A Rede Municipal de Ensino de Boa Vista vem reforçando o compromisso com a proteção de crianças e adolescentes ao promover, em todas as escolas, orientações voltadas ao uso responsável da imagem e à segurança digital no ambiente escolar. A iniciativa contempla servidores de diferentes áreas e busca fortalecer a cultura de prevenção diante dos riscos cada vez mais presentes no meio virtual.
As palestras são conduzidas pela assessora jurídica da Secretaria Municipal de Educação e Cultura (SMEC), Ana Guivara, e pelo assessor de comunicação, Antônio Marcos Silva, com informações atualizadas sobre o chamado ECA Digital, popularmente conhecida como “Lei Felca”, que complementa o Estatuto da Criança e do Adolescente (ECA) e amplia a proteção do público infantojuvenil no ambiente online.
Proteção no ambiente digital
Durante os encontros, os profissionais recebem orientações sobre práticas seguras no uso de imagens de alunos, além de alertas sobre ameaças digitais, como exposição indevida, golpes, cyberbullying e aliciamento virtual.

“A Secretaria de Educação está promovendo essas palestras justamente para orientar e conscientizar os servidores sobre as normas relacionadas ao uso de imagens de crianças e adolescentes. A ideia é combater a exposição indevida, reduzir riscos e prevenir o uso abusivo dessas imagens, especialmente diante das atualizações trazidas pela nova legislação”, explicou Ana Guivara.
Segundo ela, o ECA Digital surge como um instrumento complementar importante na proteção dos alunos. “Essa normativa reforça o princípio da proteção integral e estabelece responsabilidades não só para o Estado e a família, mas também para a sociedade e os provedores de serviços digitais.
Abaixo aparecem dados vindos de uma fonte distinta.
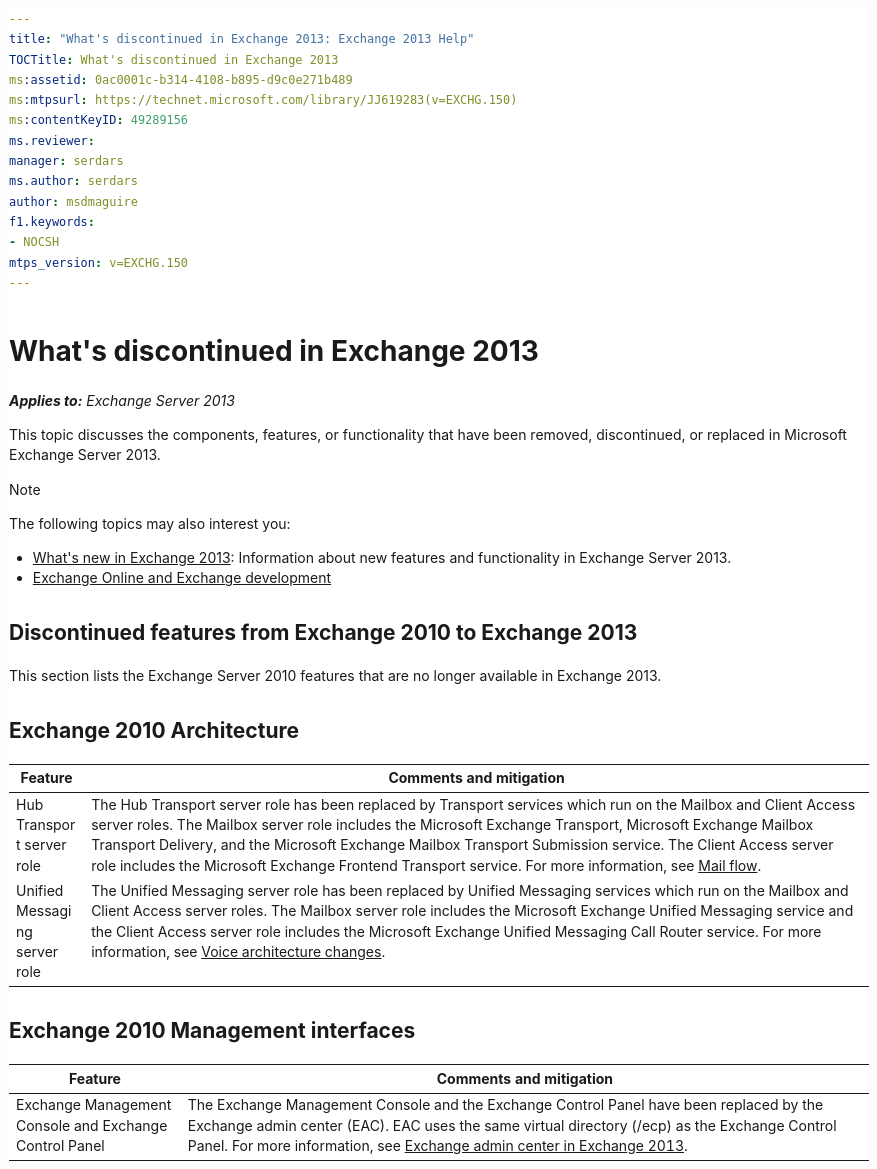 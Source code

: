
 ```yaml
---
title: "What's discontinued in Exchange 2013: Exchange 2013 Help"
TOCTitle: What's discontinued in Exchange 2013
ms:assetid: 0ac0001c-b314-4108-b895-d9c0e271b489
ms:mtpsurl: https://technet.microsoft.com/library/JJ619283(v=EXCHG.150)
ms:contentKeyID: 49289156
ms.reviewer: 
manager: serdars
ms.author: serdars
author: msdmaguire
f1.keywords:
- NOCSH
mtps_version: v=EXCHG.150
---
```


# What's discontinued in Exchange 2013

_**Applies to:** Exchange Server 2013_

This topic discusses the components, features, or functionality that have been removed, discontinued, or replaced in Microsoft Exchange Server 2013.

> [!NOTE]
> The following topics may also interest you:
>
> - [What's new in Exchange 2013](what-s-new-in-exchange-2013-exchange-2013-help.md): Information about new features and functionality in Exchange Server 2013.
> - [Exchange Online and Exchange development](/exchange/client-developer/exchange-server-development)

## Discontinued features from Exchange 2010 to Exchange 2013

This section lists the Exchange Server 2010 features that are no longer available in Exchange 2013.

## Exchange 2010 Architecture

|Feature|Comments and mitigation|
|---|---|
|Hub Transport server role|The Hub Transport server role has been replaced by Transport services which run on the Mailbox and Client Access server roles. The Mailbox server role includes the Microsoft Exchange Transport, Microsoft Exchange Mailbox Transport Delivery, and the Microsoft Exchange Mailbox Transport Submission service. The Client Access server role includes the Microsoft Exchange Frontend Transport service. For more information, see [Mail flow](mail-flow-exchange-2013-help.md).|
|Unified Messaging server role|The Unified Messaging server role has been replaced by Unified Messaging services which run on the Mailbox and Client Access server roles. The Mailbox server role includes the Microsoft Exchange Unified Messaging service and the Client Access server role includes the Microsoft Exchange Unified Messaging Call Router service. For more information, see [Voice architecture changes](voice-architecture-changes-exchange-2013-help.md).|

## Exchange 2010 Management interfaces

|Feature|Comments and mitigation|
|---|---|
|Exchange Management Console and Exchange Control Panel|The Exchange Management Console and the Exchange Control Panel have been replaced by the Exchange admin center (EAC). EAC uses the same virtual directory (/ecp) as the Exchange Control Panel. For more information, see [Exchange admin center in Exchange 2013](exchange-admin-center-in-exchange-2013-exchange-2013-help.md).|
É um avanço importante, principalmente no que diz respeito à segurança e aos direitos das crianças no ambiente virtual”, completou.
Reflexão e mudança de práticas
Para os profissionais da rede, o momento tem sido essencial para repensar práticas do dia a dia, dentro e fora da escola. A professora Francileide Aquino destacou que a capacitação trouxe uma nova perspectiva sobre o uso de imagens.

“Foi um momento muito importante, porque hoje tudo acaba indo para as redes sociais. Às vezes, sem perceber, a gente pode expor os alunos a riscos. Essa palestra nos fez refletir sobre o cuidado com a privacidade e a responsabilidade que temos enquanto educadores”, afirmou.
Ela reforçou que o papel do professor vai além do ensino de conteúdo. “Ensinar também é proteger. Precisamos ter atenção, pedir autorização e respeitar os limites de cada criança e de suas famílias. Pequenas ações podem ter grandes consequências quando não são feitas com responsabilidade”, completou.
Segurança também para os profissionais
A formação também orienta os servidores sobre como se resguardar no uso institucional de imagens e informações. A professora Jéssica Tosin destacou que a iniciativa contribui tanto para a proteção dos alunos quanto para a dos próprios educadores.

“Esse tipo de capacitação ajuda a gente a entender como divulgar corretamente uma ação, um projeto, sem expor a criança. Também nos orienta sobre cuidados para evitar que uma informação ou imagem seja usada de forma indevida, protegendo não só o aluno, mas também o professor e a escola”, disse.
Compromisso com a proteção integral
Para a gestora da Escola Municipal Newton Tavares, Adones Menezes, a iniciativa amplia a consciência da equipe sobre o uso das mídias no ambiente escolar. “Esse momento é muito importante porque traz direcionamentos claros sobre o uso de imagens dentro das unidades. A equipe passa a compreender melhor quando, como e com que finalidade utilizar esses registros, sempre priorizando a proteção dos alunos”, destacou.

Ela ressaltou que ações como essa fortalecem a prática educativa. “O ECA Digital veio justamente para orientar melhor esse trabalho. E momentos como esse são essenciais para que todos estejam alinhados e preparados para atuar com responsabilidade”, concluiu.
Atualizações com a Lei Felca
Entre as mudanças recentes, está a chamada Lei nº 15.211/2025, conhecida como “Lei Felca”, que trouxe novos parâmetros para o uso de dados e imagens de menores na internet.
A legislação estabelece, por exemplo, o direito à educação digital, a necessidade de supervisão parental para menores de 16 anos e a proibição do uso de mecanismos como autodeclaração para verificação de idade. Também amplia a responsabilidade das plataformas digitais na proteção desse público.
Além disso, práticas como o “sharenting” — o compartilhamento excessivo de imagens de crianças nas redes sociais — foram debatidas durante as formações, destacando os riscos da criação de uma “pegada digital” precoce e permanente, muitas vezes sem o consentimento do próprio aluno.